Test DR, restoring, expanding volumes when engine image DaemonSet is not fully deployed

Prerequisite: Prepare system for the test by calling the method prepare_engine_not_fully_deployed_evnironment to have tainted node and not fully deployed engine.

  1. Create volume vol-1 with 2 replicas
  2. Attach vol-1 to node-2, write data and create backup
  3. Create a DR volume (vol-dr) of 2 replicas.
  4. Verify that 2 replicas are on node-2 and node-3 and the DR volume is attached to either node-2 or node-3. Let's say it is attached to node-x
  5. Taint node-x with the taint key=value:NoSchedule
  6. Delete the pod of engine image DeamonSet on node-x. Now, the engine image is missing on node-1 and node-x
  7. Verify that vol-dr is auto-attached node-y.
  8. Restore a volume from backupstore with name vol-rs and replica count is 1
  9. Verify that replica is on node-y and the volume successfully restored.
  10. Wait for vol-rs to finish restoring
  11. Expand vol-rs.
  12. Verify that the expansion is ok
  13. Set Replica Replenishment Wait Interval setting to 600
  14. Crash the replica of vol-1 on node-x. Wait for the replica to fail
  15. In a 2-min retry verify that Longhorn doesn't create new replica for vol-1 and doesn't reuse the failed replica on node-x
def test_engine_image_not_fully_deployed_perform_engine_upgrade(client, core_api)

Test engine upgrade when engine image DaemonSet is not fully deployed

Prerequisite: Prepare system for the test by calling the method prepare_engine_not_fully_deployed_evnironment_with_volumes to have 2 volumes, tainted node and not fully deployed engine.
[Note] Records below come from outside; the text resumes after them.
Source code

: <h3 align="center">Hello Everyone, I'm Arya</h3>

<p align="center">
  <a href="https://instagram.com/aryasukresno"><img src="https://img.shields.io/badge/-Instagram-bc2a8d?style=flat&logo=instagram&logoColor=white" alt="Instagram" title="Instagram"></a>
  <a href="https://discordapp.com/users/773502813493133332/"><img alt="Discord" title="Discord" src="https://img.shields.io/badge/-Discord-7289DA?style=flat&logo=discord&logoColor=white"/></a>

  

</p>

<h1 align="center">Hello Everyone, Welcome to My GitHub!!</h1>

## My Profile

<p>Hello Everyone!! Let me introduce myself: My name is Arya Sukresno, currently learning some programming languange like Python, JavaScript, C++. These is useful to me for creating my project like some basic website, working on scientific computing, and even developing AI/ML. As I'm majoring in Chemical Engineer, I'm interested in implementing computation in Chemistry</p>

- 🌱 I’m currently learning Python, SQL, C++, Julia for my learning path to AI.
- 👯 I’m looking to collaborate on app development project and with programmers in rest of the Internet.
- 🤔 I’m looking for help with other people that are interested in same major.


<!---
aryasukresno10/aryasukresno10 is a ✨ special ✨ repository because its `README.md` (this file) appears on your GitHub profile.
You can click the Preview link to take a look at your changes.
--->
  1. Deploy a new engine image, new-ei
  2. Detach vol-1, verify that you can upgrade vol-1 to new-ei
  3. Detach then attach vol-1 to node-2
  4. Verify that you can live upgrade vol-1 to back to default engine image
  5. Try to upgrade vol-2 to new-ei
  6. Verify that the engineUpgrade API call returns error
def test_engine_image_not_fully_deployed_perform_replica_scheduling(client, core_api)

Test replicas scheduling when engine image DaemonSet is not fully deployed

Prerequisite: Prepare system for the test by calling the method prepare_engine_not_fully_deployed_evnironment to have tainted node and not fully deployed engine.

  1. Disable the scheduling for node-2
  2. Create a volume, vol-1, with 2 replicas, attach to node-3
  3. Verify that there is one replica fail to be scheduled
  4. enable the scheduling for node-2
  5. Verify that replicas are scheduled onto node-2 and node-3
def test_engine_image_not_fully_deployed_perform_volume_operations(client, core_api, set_random_backupstore)

Test volume operations when engine image DaemonSet is not fully deployed

Prerequisite: Prepare system for the test by calling the method prepare_engine_not_fully_deployed_evnironment_with_volumes to have 2 volumes, tainted node and not fully deployed engine.

  1. Verify that functions (snapshot, backup, detach) are working ok for vol-1
  2. Detach vol-1
  3. Attach vol-1 to node-1. Verify that Longhorn cannot attach vol-1 to node-1 since there is no engine image on node-1. The attach API call returns error
  4. Verify that we can attach to another node, take snapshot, take a backup, expand, then detach vol-1
  5. Verify that vol-2 cannot be attached to tainted nodes. The attach API call returns error
  6. Verify that vol-2 can attach to non-tainted node with degrade status
def test_ha_backup_deletion_recovery(set_random_backupstore, client, volume_name)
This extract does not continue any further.